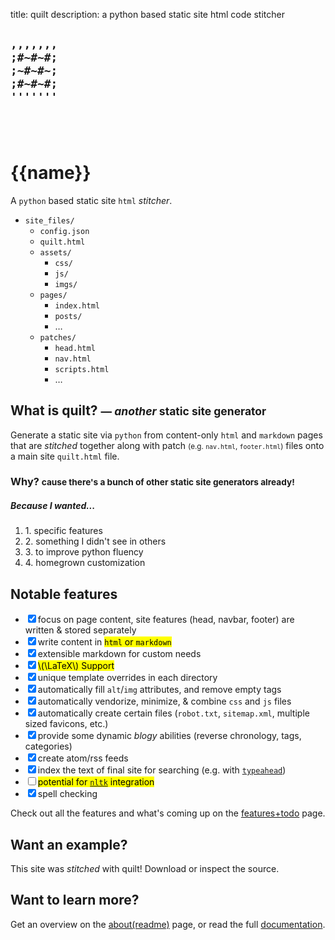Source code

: title: quilt
description: a python based static site html code stitcher

<div class="jumbotron">
    <div class="container">
        <div class="row">
            <div class="col-xs-6 col-sm-4 text-center">
                <h2><code>,,,,,,,<br>;#~#~#;<br>;~#~#~;<br>;#~#~#;<br>'''''''</code></h2>
            </div>
            <div class="col-xs-6 col-sm-4">
                <h2><br></h2>
                <h1>{{name}}</h1>
                <p>A <code>python</code> based static site <code>html</code> <em>stitcher</em>.</p>
            </div>
            <div class="col-xs-6 col-sm-4">
                <ul>
                    <li class="dir"><code>site_files/</code><br/>
                        <ul>
                            <li class="file"><code>config.json</code><br/></li>
                            <li class="file"><code>quilt.html</code><br/></li>
                            <li class="dir"><code>assets/</code><br/>
                                <ul class="list-inline keeppad">
                                    <li class="dir"><code>css/</code><br/></li>
                                    <li class="dir"><code>js/</code><br/></li>
                                    <li class="dir"><code>imgs/</code><br/></li>
                                </ul>
                            </li>
                            <li class="dir"><code>pages/</code><br/>
                                <ul class="list-inline keeppad">
                                    <li class="file"><code>index.html</code><br/></li>
                                    <li class="dir"><code>posts/</code><br/></li>
                                    <li class="file"><span class="symbol">&hellip;</span><br/></li>
                                </ul>
                            </li>
                            <li class="dir"><code>patches/</code><br/>
                                <ul class="list-inline keeppad">
                                    <li class="file"><code>head.html</code><br/></li>
                                    <li class="file"><code>nav.html</code><br/></li>
                                    <li class="file"><code>scripts.html</code><br/></li>
                                    <li class="file"><span class="symbol">&hellip;</span><br/></li>
                                </ul>
                            </li>
                        </ul>
                    </li>
                </ul>
            </div>
        </div>
    </div>
</div>
<div class="container">
    <div class="row">
        <div class="col-sm-10 col-sm-offset-1 col-md-8 col-md-offset-2">
            <h2>What is quilt? <small> &mdash; <em>another</em> static site generator</small></h2>
            <p class="lead">Generate a static site via <code>python</code> from content-only <code>html</code> and <code>markdown</code> pages that are <em>stitched</em> together along with patch <small>(e.g. <code>nav.html</code>, <code>footer.html</code>)</small> files onto a main site <code>quilt.html</code> file.</p>
            <h3>Why? <small>cause there's a bunch of <strong>other</strong> static site generators already!</small></h3>
            <h5>Because I wanted...</h5>
            <ol class="list-inline">
                <li>1. specific features</li>
                <li>2. something I didn't see in others</li>
                <li>3. to improve python fluency</li>
                <li>4. homegrown customization</li>
            </ol>
            <h2>Notable features</h2>
            <ul class="checklist">
                <li><input checked="" type="checkbox">focus on page content, site features (head, navbar, footer) are written &amp; stored separately</li>
                <li><input checked="" type="checkbox">write content in <mark><code>html</code> or <code>markdown</code></mark></li>
                <li><input checked="" type="checkbox">extensible markdown for custom needs</li>
                <li><input checked="" type="checkbox"><mark>\(\LaTeX\) Support</mark></li>
                <li><input checked="" type="checkbox">unique template overrides in each directory</li>
                <li><input checked="" type="checkbox">automatically fill <code>alt</code>/<code>img</code> attributes, and remove empty tags</li>
                <li><input checked="" type="checkbox">automatically vendorize, minimize, &amp; combine <code>css</code> and <code>js</code> files</li>
                <li><input checked="" type="checkbox">automatically create certain files (<code>robot.txt</code>, <code>sitemap.xml</code>, multiple sized favicons, etc.)</li>
                <li><input checked="" type="checkbox">provide some dynamic <em>blogy</em> abilities (reverse chronology, tags, categories)</li>
                <li><input checked="" type="checkbox">create atom/rss feeds</li>
                <li><input checked="" type="checkbox">index the text of final site for searching (e.g. with <a href="https://twitter.github.io/typeahead.js/" target="_blank"><code>typeahead</code></a>)</li>
                <li><input type="checkbox"><mark>potential for <a href="http://www.nltk.org" target="_blank"><code>nltk</code></a> integration</mark></li>
                <li><input checked="" type="checkbox">spell checking</li>
            </ul>
            <p>Check out all the features and what's coming up on the <a href="features_todo.html">features+todo</a> page.</p>
            <h2>Want an example?</h2>
            <div class="alert alert-success">
                <p>This site was <em>stitched</em> with quilt!  Download or inspect the source.</p>
            </div>
            <h2>Want to learn more?</h2>
            <p class="lead">Get an overview on the <a href="readme.html">about(readme)</a> page, or read the full <a href="docs/index.html">documentation</a>.</p>
        </div>        
    </div>
</div>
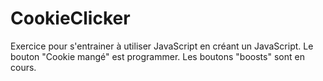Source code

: # CookieClicker
Exercice pour s'entrainer à utiliser JavaScript en créant un JavaScript. 
Le bouton "Cookie mangé" est programmer. Les boutons "boosts" sont en cours.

● ● ● ●

- [Problem to work on]: In the listing above, start at the line with "<h2>What is quilt?", go on through the line with "<li>3. to improve", and copy each of those lines exactly; leave out all the rest.

- [Solution to this exercise]:
            <h2>What is quilt? <small> &mdash; <em>another</em> static site generator</small></h2>
            <p class="lead">Generate a static site via <code>python</code> from content-only <code>html</code> and <code>markdown</code> pages that are <em>stitched</em> together along with patch <small>(e.g. <code>nav.html</code>, <code>footer.html</code>)</small> files onto a main site <code>quilt.html</code> file.</p>
            <h3>Why? <small>cause there's a bunch of <strong>other</strong> static site generators already!</small></h3>
            <h5>Because I wanted...</h5>
            <ol class="list-inline">
                <li>1. specific features</li>
                <li>2. something I didn't see in others</li>
                <li>3. to improve python fluency</li>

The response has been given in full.